··· EXCERPTED DATA

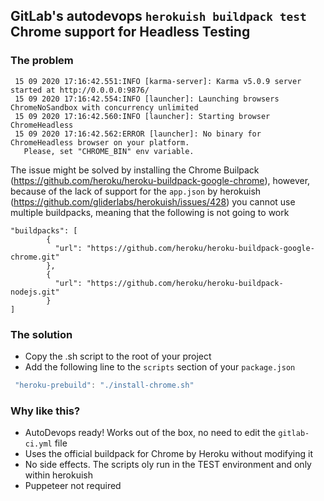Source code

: ## GitLab's autodevops `herokuish buildpack test` Chrome support for Headless Testing

### The problem

```
 15 09 2020 17:16:42.551:INFO [karma-server]: Karma v5.0.9 server started at http://0.0.0.0:9876/
 15 09 2020 17:16:42.554:INFO [launcher]: Launching browsers ChromeNoSandbox with concurrency unlimited
 15 09 2020 17:16:42.560:INFO [launcher]: Starting browser ChromeHeadless
 15 09 2020 17:16:42.562:ERROR [launcher]: No binary for ChromeHeadless browser on your platform.
   Please, set "CHROME_BIN" env variable.
```

The issue might be solved by installing the Chrome Builpack (https://github.com/heroku/heroku-buildpack-google-chrome), however, because of the lack of support for the `app.json` by herokuish  (https://github.com/gliderlabs/herokuish/issues/428) you cannot use multiple buildpacks, meaning that the following is not going to work

```
"buildpacks": [
        {
          "url": "https://github.com/heroku/heroku-buildpack-google-chrome.git"
        },
        {
          "url": "https://github.com/heroku/heroku-buildpack-nodejs.git"
        }
]
```


### The solution
- Copy the .sh script to the root of your project
- Add the following line to the `scripts` section of your `package.json`
```js
 "heroku-prebuild": "./install-chrome.sh"
```

### Why like this?
- AutoDevops ready! Works out of the box, no need to edit the `gitlab-ci.yml` file
- Uses the official buildpack for Chrome by Heroku without modifying it
- No side effects. The scripts oly run in the TEST environment and only within herokuish
- Puppeteer not required
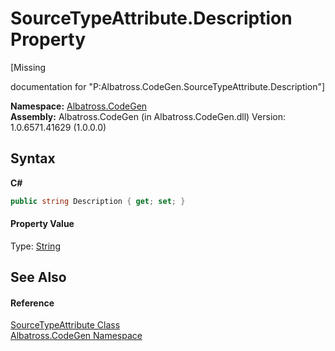 # SourceTypeAttribute.Description Property 
 

\[Missing <summary> documentation for "P:Albatross.CodeGen.SourceTypeAttribute.Description"\]

**Namespace:**&nbsp;<a href="DCDDD28E">Albatross.CodeGen</a><br />**Assembly:**&nbsp;Albatross.CodeGen (in Albatross.CodeGen.dll) Version: 1.0.6571.41629 (1.0.0.0)

## Syntax

**C#**<br />
``` C#
public string Description { get; set; }
```


#### Property Value
Type: <a href="http://msdn2.microsoft.com/en-us/library/s1wwdcbf" target="_blank">String</a>

## See Also


#### Reference
<a href="9B16239">SourceTypeAttribute Class</a><br /><a href="DCDDD28E">Albatross.CodeGen Namespace</a><br />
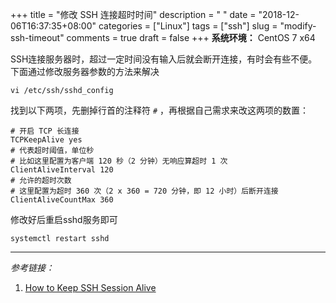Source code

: +++
title = "修改 SSH 连接超时时间"
description = " "
date = "2018-12-06T16:37:35+08:00"
categories = ["Linux"]
tags = ["ssh"]
slug = "modify-ssh-timeout"
comments = true
draft = false
+++
**系统环境：** CentOS 7 x64

SSH连接服务器时，超过一定时间没有输入后就会断开连接，有时会有些不便。下面通过修改服务器参数的方法来解决

```shell
vi /etc/ssh/sshd_config
```

找到以下两项，先删掉行首的注释符 `#` ，再根据自己需求来改这两项的数置：

```shell
# 开启 TCP 长连接
TCPKeepAlive yes
# 代表超时阈值，单位秒
# 比如这里配置为客户端 120 秒（2 分钟）无响应算超时 1 次
ClientAliveInterval 120
# 允许的超时次数
# 这里配置为超时 360 次（2 x 360 = 720 分钟，即 12 小时）后断开连接
ClientAliveCountMax 360
```

修改好后重启sshd服务即可

```shell
systemctl restart sshd
```

---

*参考链接：*

1. [How to Keep SSH Session Alive](https://linuxiac.com/how-to-keep-ssh-session-alive/)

······

INSTRUCTIONS FOR THE TASK: Out of the material above, output word for word the line with "### The solution", the line with "### Why like this?", and all lines between them, with nothing else.

WRITTEN ANSWER:
### The solution
- Copy the .sh script to the root of your project
- Add the following line to the `scripts` section of your `package.json`
```js
 "heroku-prebuild": "./install-chrome.sh"
```

### Why like this?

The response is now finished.